Russian airliner goes missing on demonstration flight

Searchers focus on area near volcano

JAKARTA, INDONESIA — A new Russian-made passenger plane went missing over mountains in western Indonesia Wednesday while on a demonstration flight arranged for potential buyers.

Fifty people were on board, including diplomats, businesspeople and journalists.

Search-and-rescue teams were deployed to the area just south of the capital, Jakarta, said Bambang Ervan, a spokesman for the Ministry of Transportation.

He said more than 100 people were still searching the rugged, forested terrain after darkness fell. Bad weather, however, forced at least two helicopters to turn back.

The Sukhoi Superjet-100, Russia’s first new passenger jet since the fall of the Soviet Union, took off from the Halim Perdanakusuma Airport at 2:21 p.m. for what was supposed to be a quick test flight - the second of the day.

It dropped off the radar just 21 minutes later, shortly after the crew asked air traffic control for permission to drop from 10,000 feet to 6,000 feet, said Rear Marshal Daryatmo, chief of the national search-and-rescue agency.

They didn’t explain the change of course, which occurred near Salak, a long-dormant volcano, he said. Though drizzling at the time, it was not stormy, and there was no obvious sign of distress.

Cellphones of those on board were either turned off or not active.

“I saw a big plane passing just over my house,” a villager who lives near the 7,200-foot mountain told local station TVOne.

“It was veering a bit to one side, the engine roaring,” he said. “It seemed to be heading toward Salak, but I didn’t hear an explosion or anything.”

Dozens of family members gathered at the airport, awaiting news about their loved ones. Many were crying.
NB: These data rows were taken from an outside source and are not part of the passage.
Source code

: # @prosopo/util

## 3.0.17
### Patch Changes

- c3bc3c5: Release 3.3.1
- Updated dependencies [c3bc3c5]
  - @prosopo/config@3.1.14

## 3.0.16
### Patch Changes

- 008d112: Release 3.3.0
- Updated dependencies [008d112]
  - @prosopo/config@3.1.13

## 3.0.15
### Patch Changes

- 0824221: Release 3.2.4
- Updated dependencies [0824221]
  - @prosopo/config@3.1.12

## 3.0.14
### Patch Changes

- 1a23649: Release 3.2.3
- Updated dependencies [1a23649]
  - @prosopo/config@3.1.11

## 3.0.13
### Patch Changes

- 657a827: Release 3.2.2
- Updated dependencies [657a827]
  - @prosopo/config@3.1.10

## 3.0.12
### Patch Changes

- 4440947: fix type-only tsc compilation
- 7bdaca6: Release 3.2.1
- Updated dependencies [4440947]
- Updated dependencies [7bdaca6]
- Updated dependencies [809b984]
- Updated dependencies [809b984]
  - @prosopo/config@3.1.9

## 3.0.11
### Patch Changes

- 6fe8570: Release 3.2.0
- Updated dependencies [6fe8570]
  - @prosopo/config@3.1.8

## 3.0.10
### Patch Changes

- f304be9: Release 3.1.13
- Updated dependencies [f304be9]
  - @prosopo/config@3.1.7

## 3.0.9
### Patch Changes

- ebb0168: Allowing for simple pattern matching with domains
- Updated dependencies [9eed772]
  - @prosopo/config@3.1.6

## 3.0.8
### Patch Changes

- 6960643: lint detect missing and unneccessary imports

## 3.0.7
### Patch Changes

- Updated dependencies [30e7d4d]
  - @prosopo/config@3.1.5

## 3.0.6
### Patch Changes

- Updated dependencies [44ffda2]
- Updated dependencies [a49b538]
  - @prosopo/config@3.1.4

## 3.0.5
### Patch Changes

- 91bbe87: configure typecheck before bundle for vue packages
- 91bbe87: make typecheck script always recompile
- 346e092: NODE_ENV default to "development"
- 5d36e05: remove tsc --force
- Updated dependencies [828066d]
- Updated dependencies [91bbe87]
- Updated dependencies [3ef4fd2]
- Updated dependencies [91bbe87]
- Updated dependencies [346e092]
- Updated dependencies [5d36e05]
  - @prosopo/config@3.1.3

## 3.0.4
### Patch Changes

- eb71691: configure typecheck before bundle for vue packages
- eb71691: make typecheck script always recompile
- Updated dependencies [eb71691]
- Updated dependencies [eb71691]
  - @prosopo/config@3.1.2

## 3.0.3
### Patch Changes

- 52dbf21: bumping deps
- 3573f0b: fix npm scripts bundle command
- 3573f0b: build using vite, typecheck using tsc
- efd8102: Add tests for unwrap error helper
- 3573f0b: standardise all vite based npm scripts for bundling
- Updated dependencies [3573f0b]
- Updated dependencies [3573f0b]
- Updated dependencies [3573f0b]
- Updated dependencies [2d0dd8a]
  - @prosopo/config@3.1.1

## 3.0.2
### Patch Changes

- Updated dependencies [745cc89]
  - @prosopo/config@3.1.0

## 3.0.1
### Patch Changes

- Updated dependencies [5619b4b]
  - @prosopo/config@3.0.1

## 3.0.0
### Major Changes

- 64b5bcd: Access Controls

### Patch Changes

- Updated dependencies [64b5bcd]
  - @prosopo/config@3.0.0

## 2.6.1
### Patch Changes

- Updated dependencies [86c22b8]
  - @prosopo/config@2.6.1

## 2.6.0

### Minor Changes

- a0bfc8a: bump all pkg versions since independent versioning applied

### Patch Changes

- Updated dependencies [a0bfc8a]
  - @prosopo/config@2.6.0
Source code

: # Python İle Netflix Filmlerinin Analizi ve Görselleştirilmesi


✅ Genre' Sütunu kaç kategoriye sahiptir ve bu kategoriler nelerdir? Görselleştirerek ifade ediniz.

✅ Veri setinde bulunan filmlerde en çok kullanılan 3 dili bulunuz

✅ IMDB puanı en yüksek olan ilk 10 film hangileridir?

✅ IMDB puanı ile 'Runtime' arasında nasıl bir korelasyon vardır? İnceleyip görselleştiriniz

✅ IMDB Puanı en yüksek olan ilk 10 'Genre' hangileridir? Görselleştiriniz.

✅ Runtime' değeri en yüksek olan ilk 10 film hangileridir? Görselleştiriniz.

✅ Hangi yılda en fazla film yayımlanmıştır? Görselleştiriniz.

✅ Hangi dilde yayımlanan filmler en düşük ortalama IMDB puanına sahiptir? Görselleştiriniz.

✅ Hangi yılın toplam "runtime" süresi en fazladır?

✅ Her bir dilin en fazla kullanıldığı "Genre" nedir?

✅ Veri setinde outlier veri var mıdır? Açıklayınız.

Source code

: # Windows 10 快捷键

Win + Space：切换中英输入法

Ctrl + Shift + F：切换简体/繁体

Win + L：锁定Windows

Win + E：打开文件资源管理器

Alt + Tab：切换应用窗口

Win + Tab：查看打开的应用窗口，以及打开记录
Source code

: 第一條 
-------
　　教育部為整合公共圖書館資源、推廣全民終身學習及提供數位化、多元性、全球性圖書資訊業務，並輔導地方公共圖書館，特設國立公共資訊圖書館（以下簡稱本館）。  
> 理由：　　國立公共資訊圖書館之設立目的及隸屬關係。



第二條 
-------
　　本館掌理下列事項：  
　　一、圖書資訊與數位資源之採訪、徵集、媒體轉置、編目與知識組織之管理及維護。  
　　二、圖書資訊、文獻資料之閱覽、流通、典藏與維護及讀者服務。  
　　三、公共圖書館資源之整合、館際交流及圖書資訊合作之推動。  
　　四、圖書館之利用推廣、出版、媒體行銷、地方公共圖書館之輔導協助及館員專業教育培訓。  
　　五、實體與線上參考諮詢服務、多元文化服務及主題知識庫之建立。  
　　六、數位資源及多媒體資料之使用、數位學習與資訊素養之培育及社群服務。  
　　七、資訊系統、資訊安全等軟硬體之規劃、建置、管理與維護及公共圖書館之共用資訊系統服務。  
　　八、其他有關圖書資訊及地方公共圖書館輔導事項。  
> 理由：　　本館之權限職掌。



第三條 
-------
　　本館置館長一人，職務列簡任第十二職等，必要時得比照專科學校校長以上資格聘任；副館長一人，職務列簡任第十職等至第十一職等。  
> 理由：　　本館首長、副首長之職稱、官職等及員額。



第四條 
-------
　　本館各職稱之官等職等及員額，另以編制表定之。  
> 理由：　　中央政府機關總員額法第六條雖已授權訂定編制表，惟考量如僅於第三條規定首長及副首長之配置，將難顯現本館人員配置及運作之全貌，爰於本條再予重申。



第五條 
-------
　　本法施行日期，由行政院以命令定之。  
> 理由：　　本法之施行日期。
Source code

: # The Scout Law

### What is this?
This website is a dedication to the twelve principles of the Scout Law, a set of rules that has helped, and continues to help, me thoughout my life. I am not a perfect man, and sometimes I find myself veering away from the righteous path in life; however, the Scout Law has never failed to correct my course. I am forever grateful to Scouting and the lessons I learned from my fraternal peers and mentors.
Some were clinging to young, sleepy children.

Marshal Daryatmo said soldiers, police and air force personnel were helping to look for the plane.

“Hopefully they’ll be able to reach the location tonight,” he said, adding that helicopters were ready to return at daybreak Thursday if necessary.

The Superjet has been widely considered Russia’s chance to regain a foothold in the international passenger plane market.

The country’s aerospace industry was badly undermined in the economic turmoil following the 1991 collapse of the Soviet Union.